I wonder how to use Brown's representability to get that $H^n(X,A)$ and $[X,K(A,n)]$ are bijective?
I know the functor $F$ should be $H^n(\cdot,A)$, then we know there exists some $C\in CW$ and some $c\in H^n(C,A)$, s.t. for all $X\in CW$, we have a bijection from $[X,C]$ to $H^n(X,A)$ taking $f:X\to C$ to $F(f)(c)$. But how do we know $C$ is $K(A,n)$ and what's $c$?
You are guaranteed a natural isomorphism between $\langle X, C \rangle$ and $H^n (X;A)$. Let $X=S^k$. This tells you the homotopy groups of your representing space are exactly the homotopy groups of your sphere, so $C$ is an Eilenberg-MacLane space.
The Yoneda lemma tells us that our natural transformation from the homotopy classes of maps functor to cohomology is determined exactly by where the identity gets sent. This means that since pulling back an arbitrary element of the cohomology is natural, that the isomorphism can be written as pulling back a specific element in $K(A,n)$.

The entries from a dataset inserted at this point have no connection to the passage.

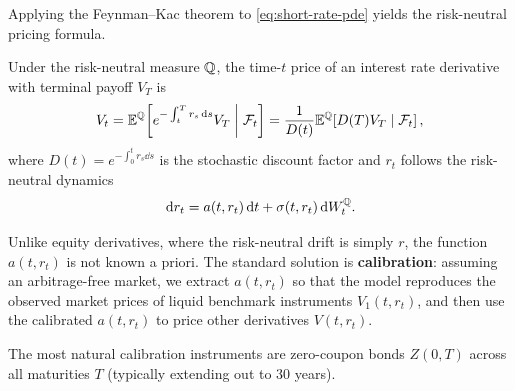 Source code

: Applying the Feynman--Kac theorem to \eqref{eq:short-rate-pde} yields the risk-neutral pricing formula.
\begin{theorem}\label{thm:short-rate-feynman-kac}
    Under the risk-neutral measure $\mathbb{Q}$, the time-$t$ price of an interest rate derivative with terminal payoff $V_T$ is
    \[
    V_t = \mathbb{E}^{\mathbb{Q}}\!\left[e^{-\int_t^T r_s\,\mathrm{d} s} V_T \;\middle|\; \mathcal{F}_t\right] = \frac{1}{D(t)}\mathbb{E}^{\mathbb{Q}}\!\left[D(T) V_T \;\middle|\; \mathcal{F}_t\right],
    \]
    where $D(t) = e^{-\int_0^t r_s\dd s}$ is the stochastic discount factor and $r_t$ follows the risk-neutral dynamics
    \[
    \,\mathrm{d} r_t = a(t, r_t)\,\mathrm{d} t + \sigma(t, r_t)\,\mathrm{d} W_t^{\mathbb{Q}}.
    \]
\end{theorem}
\begin{note}
    Unlike equity derivatives, where the risk-neutral drift is simply $r$, the function $a(t, r_t)$ is not known a priori. The standard solution is \textbf{calibration}: assuming an arbitrage-free market, we extract $a(t, r_t)$ so that the model reproduces the observed market prices of liquid benchmark instruments $V_1(t, r_t)$, and then use the calibrated $a(t, r_t)$ to price other derivatives $V(t, r_t)$.

    The most natural calibration instruments are zero-coupon bonds $Z(0, T)$ across all maturities $T$ (typically extending out to $30$ years).
\end{note}


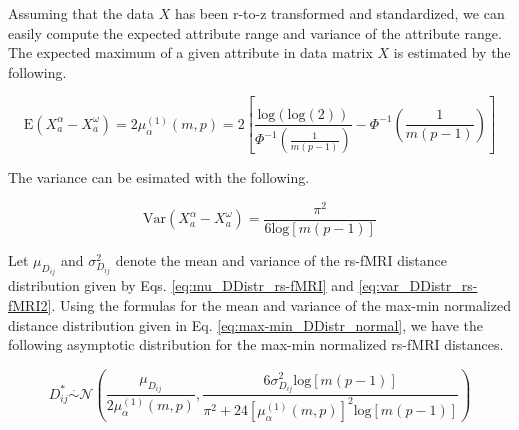 \documentclass[10pt,letterpaper]{article}\usepackage[]{graphicx}\usepackage[]{color}
\begin{document}
Assuming that the data $X$ has been r-to-z transformed and standardized, we can easily compute the expected attribute range and variance of the attribute range. The expected maximum of a given attribute in data matrix $X$ is estimated by the following.

\begin{equation}\label{eq:mean_max_rs-fMRI}
\text{E}\left(X^\alpha_a - X^\omega_a\right) = 2\mu^{(1)}_\alpha(m,p) = 2 \left[\frac{\text{log}(\text{log}(2))}{\Phi^{-1}\left(\frac{1}{m(p-1)}\right)} - \Phi^{-1}\left(\frac{1}{m(p-1)}\right)\right]
\end{equation}

The variance can be esimated with the following.

\begin{equation}\label{eq:var_max_rs-fMRI}
\text{Var}\left(X^\alpha_a - X^\omega_a\right) = \frac{\pi^2}{6\text{log}[m(p-1)]}
\end{equation}

Let $\mu_{D_{ij}}$ and $\sigma^2_{D_{ij}}$ denote the mean and variance of the rs-fMRI distance distribution given by Eqs. \ref{eq:mu_DDistr_rs-fMRI} and \ref{eq:var_DDistr_rs-fMRI2}. Using the formulas for the mean and variance of the max-min normalized distance distribution given in Eq. \ref{eq:max-min_DDistr_normal}, we have the following asymptotic distribution for the max-min normalized rs-fMRI distances.

\begin{equation}\label{eq:max-min_DDistr_normal_rs-fMRI}
D^*_{ij} \overset{.}{\sim} \mathcal{N}\left(\frac{\mu_{D_{ij}}}{2\mu^{(1)}_\alpha(m,p)}, \frac{6\sigma^2_{D_{ij}}\text{log}[m(p-1)]}{\pi^2 + 24\left[\mu^{(1)}_\alpha(m,p)\right]^2\text{log}[m(p-1)]}\right)
\end{equation}

\end{document}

I can describe an element $c$ for you, but there can be multiple such elements that give you similar natural isomorphisms (for example the inverse), and this even depends implicitly on how you identify the homotopy group with G.
Since $K(A,n)$ is n-1 connected we have an isomorphism $H^n(K(A,n);A)=\operatorname{Hom}(H_n(K(A,n);A),A)=\operatorname{Hom}(\pi_n(K(A,n)),A)=\operatorname{Hom}(A,A)$. Let $c$ be the image of the identity of $\operatorname{Hom}(A,A)$ under this isomorphism.

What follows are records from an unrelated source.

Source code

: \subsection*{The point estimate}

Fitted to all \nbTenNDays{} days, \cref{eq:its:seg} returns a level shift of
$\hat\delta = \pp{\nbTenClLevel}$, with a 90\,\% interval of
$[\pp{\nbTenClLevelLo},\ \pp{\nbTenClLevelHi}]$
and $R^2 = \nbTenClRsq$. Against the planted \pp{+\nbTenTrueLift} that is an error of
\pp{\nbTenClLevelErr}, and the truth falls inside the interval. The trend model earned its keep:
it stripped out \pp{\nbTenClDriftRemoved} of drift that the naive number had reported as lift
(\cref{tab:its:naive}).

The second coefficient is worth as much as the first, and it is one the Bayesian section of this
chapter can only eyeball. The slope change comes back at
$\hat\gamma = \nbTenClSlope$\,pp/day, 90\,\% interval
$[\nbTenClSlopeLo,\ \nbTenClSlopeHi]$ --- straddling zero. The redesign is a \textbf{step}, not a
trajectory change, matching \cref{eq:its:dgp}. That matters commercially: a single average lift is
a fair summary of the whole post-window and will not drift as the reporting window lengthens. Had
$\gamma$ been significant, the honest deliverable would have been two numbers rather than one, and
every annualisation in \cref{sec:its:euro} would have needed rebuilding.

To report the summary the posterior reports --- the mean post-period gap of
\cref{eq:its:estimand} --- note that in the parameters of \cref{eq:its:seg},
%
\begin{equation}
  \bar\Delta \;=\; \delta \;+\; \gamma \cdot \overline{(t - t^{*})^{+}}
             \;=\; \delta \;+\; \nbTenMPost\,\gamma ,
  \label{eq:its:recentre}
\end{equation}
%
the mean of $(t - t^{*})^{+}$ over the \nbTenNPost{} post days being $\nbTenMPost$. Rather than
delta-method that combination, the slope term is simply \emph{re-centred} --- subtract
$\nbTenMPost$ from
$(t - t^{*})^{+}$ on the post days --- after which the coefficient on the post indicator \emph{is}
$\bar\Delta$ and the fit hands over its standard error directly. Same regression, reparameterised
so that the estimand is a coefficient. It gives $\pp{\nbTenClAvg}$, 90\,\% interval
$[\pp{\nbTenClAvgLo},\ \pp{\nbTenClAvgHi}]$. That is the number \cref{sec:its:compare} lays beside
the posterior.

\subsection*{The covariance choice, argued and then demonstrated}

The way to describe this in words is that your cohomology class is the one whose action on homology is given by interpreting the class as a sphere and then interpreting that as an element of your group.
I'm not sure if you can actually use Brown representability to prove this element suffices.

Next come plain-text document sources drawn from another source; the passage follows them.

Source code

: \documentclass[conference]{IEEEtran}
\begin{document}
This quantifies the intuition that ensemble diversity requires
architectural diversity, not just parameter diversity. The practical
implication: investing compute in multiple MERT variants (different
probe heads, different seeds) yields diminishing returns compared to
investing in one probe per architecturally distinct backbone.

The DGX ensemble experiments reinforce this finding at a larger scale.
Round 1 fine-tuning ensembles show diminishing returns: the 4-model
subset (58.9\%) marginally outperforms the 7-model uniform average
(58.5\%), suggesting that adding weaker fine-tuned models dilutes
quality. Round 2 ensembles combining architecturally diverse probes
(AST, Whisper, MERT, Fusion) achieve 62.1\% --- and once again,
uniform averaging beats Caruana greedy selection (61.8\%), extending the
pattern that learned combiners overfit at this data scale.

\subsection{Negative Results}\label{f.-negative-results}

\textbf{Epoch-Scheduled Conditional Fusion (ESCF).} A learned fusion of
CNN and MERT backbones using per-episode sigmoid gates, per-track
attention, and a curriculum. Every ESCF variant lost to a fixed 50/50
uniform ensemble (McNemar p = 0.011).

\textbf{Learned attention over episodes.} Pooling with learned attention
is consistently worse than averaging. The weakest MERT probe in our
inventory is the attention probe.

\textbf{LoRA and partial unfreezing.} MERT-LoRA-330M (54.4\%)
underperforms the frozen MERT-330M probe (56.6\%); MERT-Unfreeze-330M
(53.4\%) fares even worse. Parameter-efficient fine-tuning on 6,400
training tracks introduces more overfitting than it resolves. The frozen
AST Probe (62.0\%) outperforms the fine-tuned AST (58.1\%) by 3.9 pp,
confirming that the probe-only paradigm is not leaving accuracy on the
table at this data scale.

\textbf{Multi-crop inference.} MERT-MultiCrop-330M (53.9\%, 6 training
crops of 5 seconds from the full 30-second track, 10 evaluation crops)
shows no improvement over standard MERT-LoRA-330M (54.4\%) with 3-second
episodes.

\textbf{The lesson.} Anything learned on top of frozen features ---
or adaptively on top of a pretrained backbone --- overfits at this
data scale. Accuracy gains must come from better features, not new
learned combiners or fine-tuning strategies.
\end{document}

Addendum: I believe it can be done by the following sketch. There is a functor $CW_* \rightarrow Ab$ given by assigning $X$ the image of$\langle X , K(A,n) \rangle$ under the natural transformation described above. There is an associated functor $Q$ given by quotienting out each $H^n(X;A)$ by the image of $X$ under this functor.
This functor should satisfy the wedge sum axiom because both homotopy classes of maps into $K(A,n)$ do and $H^n(-;A)$ does. Suppose it also satisfies the second axiom.
It can be checked without difficulty that $Q$ is trivial on the spheres. This means that its representing object $C$ has $\langle S^k, C \rangle = 0$. Since $C$ is a CW complex this implies $C$ is contractible, so the result follows.